Publishing DocBook content for Digital Editions

This week I was looking at the DocBook mark-up and experimented with convertion of DocBook content into ePub. There seems to be a very good fit there. I was able to create a XSLT stylesheet to transform a couple of O’Reilly-published books into ePub. Here is a sample: Greg Kroah-Hartman‘s “Linux Kernel in a Nutshell” book as ePub (IE sniffes it as zip, but it is really an epub file). Unfortunately, I only can post it with freely distributable clip art, no embedded fonts and with low-quality gif images for the illustrations in the book, so it does not look quite as good as the original (but with the right resources it is possible to make it look as good).

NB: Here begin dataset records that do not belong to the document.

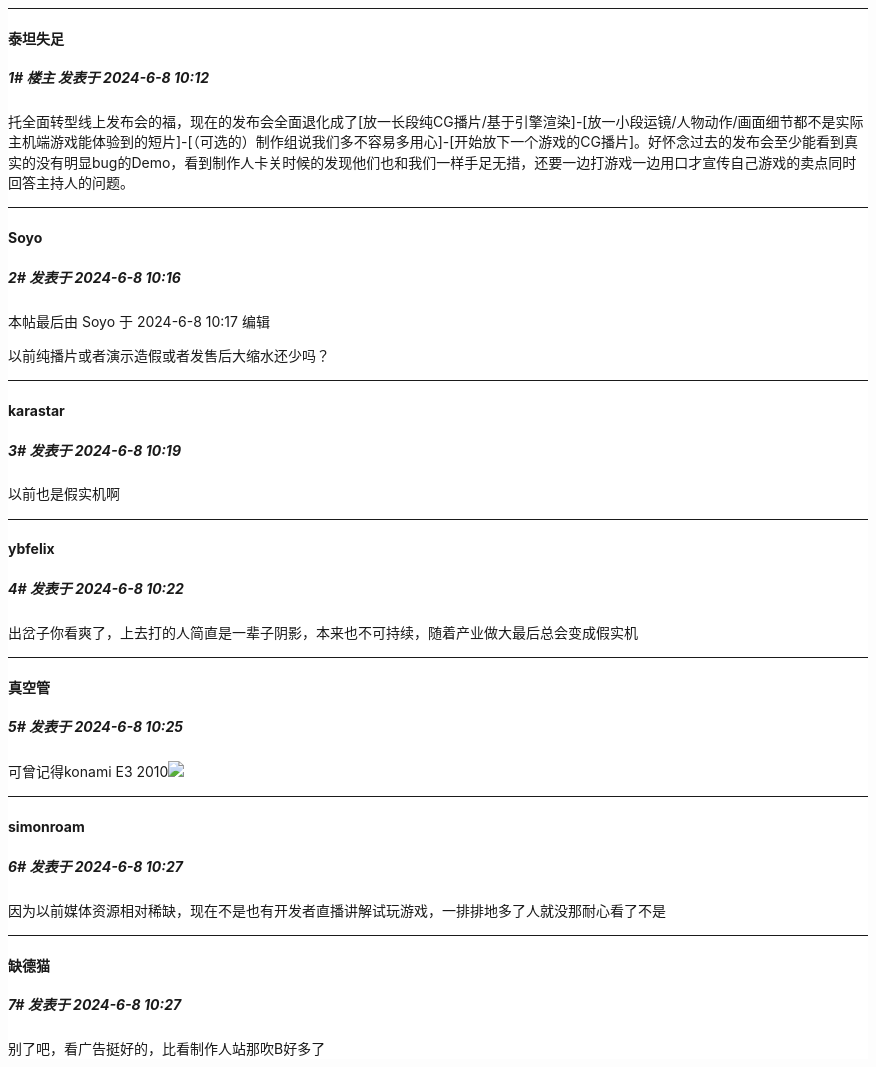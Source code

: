 ﻿
*****

####  泰坦失足  
##### 1#       楼主       发表于 2024-6-8 10:12

托全面转型线上发布会的福，现在的发布会全面退化成了[放一长段纯CG播片/基于引擎渲染]-[放一小段运镜/人物动作/画面细节都不是实际主机端游戏能体验到的短片]-[（可选的）制作组说我们多不容易多用心]-[开始放下一个游戏的CG播片]。好怀念过去的发布会至少能看到真实的没有明显bug的Demo，看到制作人卡关时候的发现他们也和我们一样手足无措，还要一边打游戏一边用口才宣传自己游戏的卖点同时回答主持人的问题。

*****

####  Soyo  
##### 2#       发表于 2024-6-8 10:16

 本帖最后由 Soyo 于 2024-6-8 10:17 编辑 

以前纯播片或者演示造假或者发售后大缩水还少吗？

*****

####  karastar  
##### 3#       发表于 2024-6-8 10:19

以前也是假实机啊

*****

####  ybfelix  
##### 4#       发表于 2024-6-8 10:22

出岔子你看爽了，上去打的人简直是一辈子阴影，本来也不可持续，随着产业做大最后总会变成假实机

*****

####  真空管  
##### 5#       发表于 2024-6-8 10:25

可曾记得konami E3 2010<img src="https://static.saraba1st.com/image/smiley/face2017/067.png" referrerpolicy="no-referrer">

*****

####  simonroam  
##### 6#       发表于 2024-6-8 10:27

因为以前媒体资源相对稀缺，现在不是也有开发者直播讲解试玩游戏，一排排地多了人就没那耐心看了不是

*****

####  缺德猫  
##### 7#       发表于 2024-6-8 10:27

别了吧，看广告挺好的，比看制作人站那吹B好多了
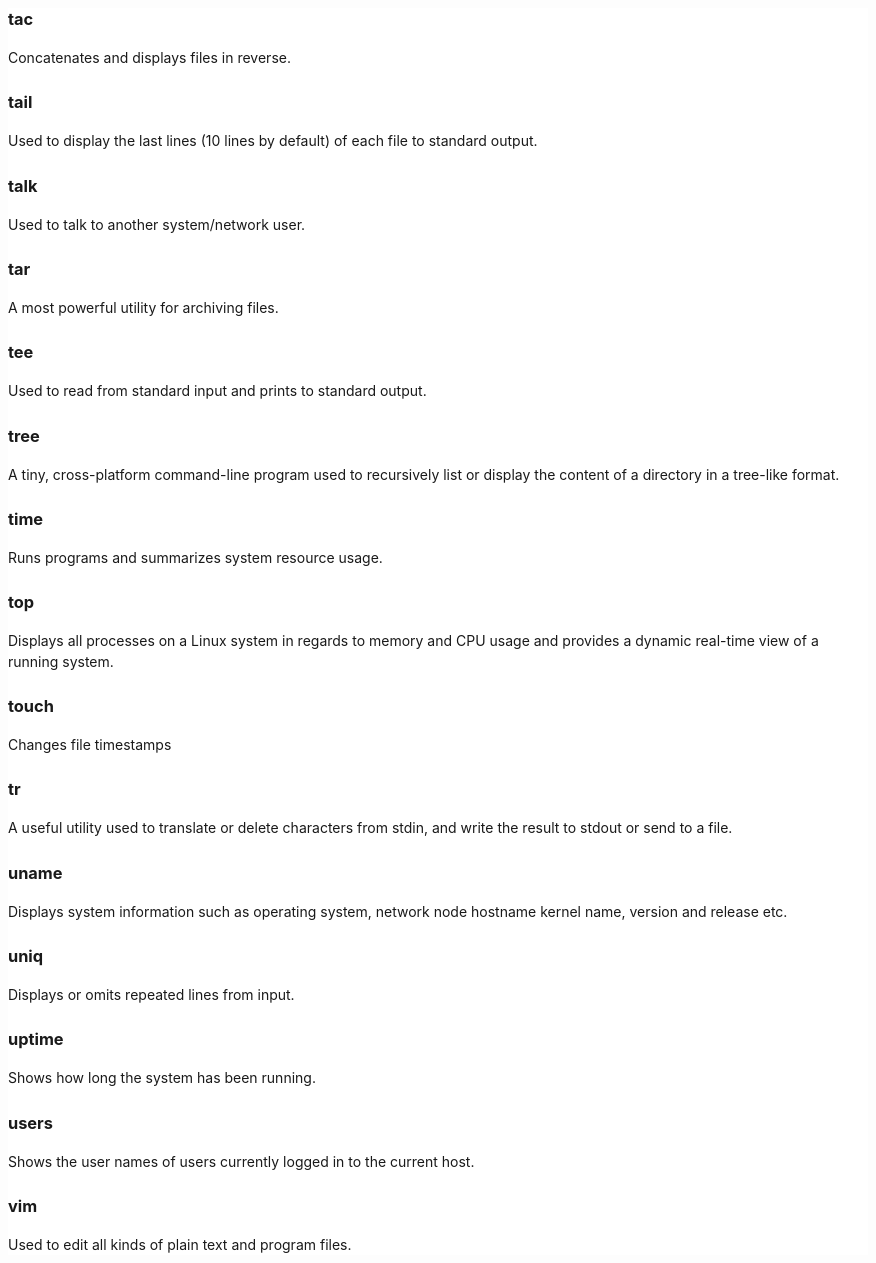 ### tac
Concatenates and displays files in reverse. 

### tail
Used to display the last lines (10 lines by default) of each file to standard output.

### talk
Used to talk to another system/network user. 

### tar
A most powerful utility for archiving files.

### tee
Used to read from standard input and prints to standard output.

### tree
A tiny, cross-platform command-line program used to recursively list or display the content of a directory in a tree-like format.

### time
Runs programs and summarizes system resource usage.

### top
Displays all processes on a Linux system in regards to memory and CPU usage and provides a dynamic real-time view of a running system.

### touch
Changes file timestamps

### tr
A useful utility used to translate or delete characters from stdin, and write the result to stdout or send to a file.

### uname
Displays system information such as operating system, network node hostname kernel name, version and release etc.

### uniq
Displays or omits repeated lines from input.

### uptime
Shows how long the system has been running.

### users
Shows the user names of users currently logged in to the current host.

### vim
Used to edit all kinds of plain text and program files.
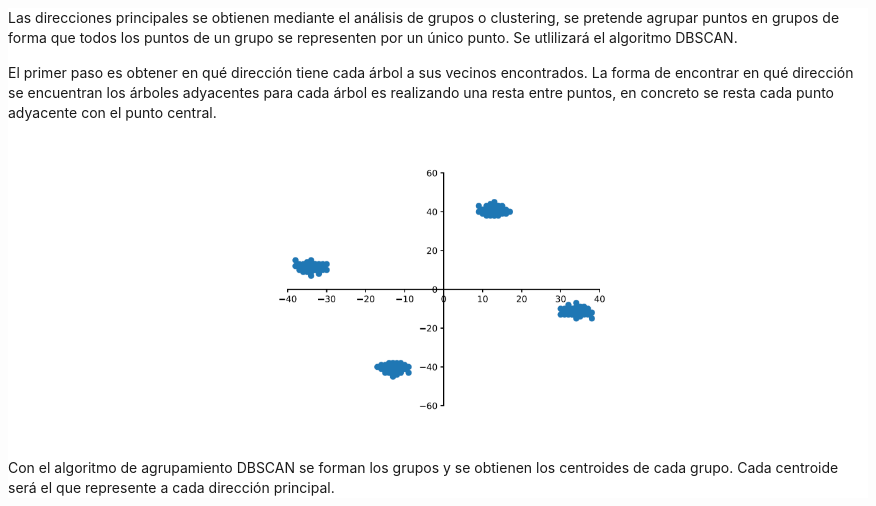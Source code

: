 
Las direcciones principales se obtienen mediante el análisis de grupos o clustering, se pretende agrupar puntos en grupos de forma que todos los puntos de un 
grupo se representen por un único punto. Se utlilizará el algoritmo DBSCAN.

El primer paso es obtener en qué dirección tiene cada árbol a sus vecinos encontrados. La forma de encontrar en qué dirección se encuentran los árboles adyacentes para
cada árbol es realizando una resta entre puntos, en concreto se resta cada punto adyacente con el punto central.

<p align="center">
  <img src="images/02_cluster1.png" width="400">
</p>

Con el algoritmo de agrupamiento DBSCAN se forman los grupos y se obtienen los centroides de cada grupo. Cada centroide será el que represente a cada dirección
principal.

<p align="center">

The XSLT stylesheet, a simple bash script that drives it and the free art that I have used can be downloaded here. If you want to run it yourself, this is what you need:

  • Find some UNIX-like environment, in particular bash, xsltproc and zip commands. I have used Cygwin on Windows XP.
  • Unzip downloaded file into some folder.
  • Copy source DocBook XML (available at the book’s web site) into that folder; main book file should be named book.xml.
  • Copy images into epub/OEBPS/images
  • Run ./epub.sh
  • If everything goes right, ePub file will be written into book.epub

For this particular book you should also add author’s name and book identifier into the book source (or it will be missing from the metadata and title page). Insert the following into the book.xml after the title tag:

<bookinfo>
<isbn role=”13″>9780596510480</isbn>
<author><firstname>Greg</firstname><surname>Kroah-Hartman</surname></author>
</bookinfo>

I have only tried XSLT stylesheet with one other DocBook, which is certainly not enough testing; thus, I don’t think it will work with arbitrary DocBook content. If someone wants to take it from there, it would be fantastic because I won’t have time to polish it. The right thing to do is, of course, to integrate this capability into the existing XSLT framework for DocBook which is used to publish DocBook content into XSL:FO and PDF.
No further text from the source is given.